All records that follow are to be output exactly.
(EXERCISE MATERIALS Opens)
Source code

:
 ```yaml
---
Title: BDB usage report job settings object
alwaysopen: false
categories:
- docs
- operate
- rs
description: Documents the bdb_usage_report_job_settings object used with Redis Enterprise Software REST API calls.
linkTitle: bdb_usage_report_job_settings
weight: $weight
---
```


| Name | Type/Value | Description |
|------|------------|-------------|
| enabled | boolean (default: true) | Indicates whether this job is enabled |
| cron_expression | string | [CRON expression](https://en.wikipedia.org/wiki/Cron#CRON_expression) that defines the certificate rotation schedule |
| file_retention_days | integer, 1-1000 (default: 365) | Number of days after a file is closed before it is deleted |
(EXERCISE MATERIALS Closes)
ANSWER SECTION —
Source code

:
 ```yaml
---
Title: BDB usage report job settings object
alwaysopen: false
categories:
- docs
- operate
- rs
description: Documents the bdb_usage_report_job_settings object used with Redis Enterprise Software REST API calls.
linkTitle: bdb_usage_report_job_settings
weight: $weight
---
```


| Name | Type/Value | Description |
|------|------------|-------------|
| enabled | boolean (default: true) | Indicates whether this job is enabled |
| cron_expression | string | [CRON expression](https://en.wikipedia.org/wiki/Cron#CRON_expression) that defines the certificate rotation schedule |
| file_retention_days | integer, 1-1000 (default: 365) | Number of days after a file is closed before it is deleted |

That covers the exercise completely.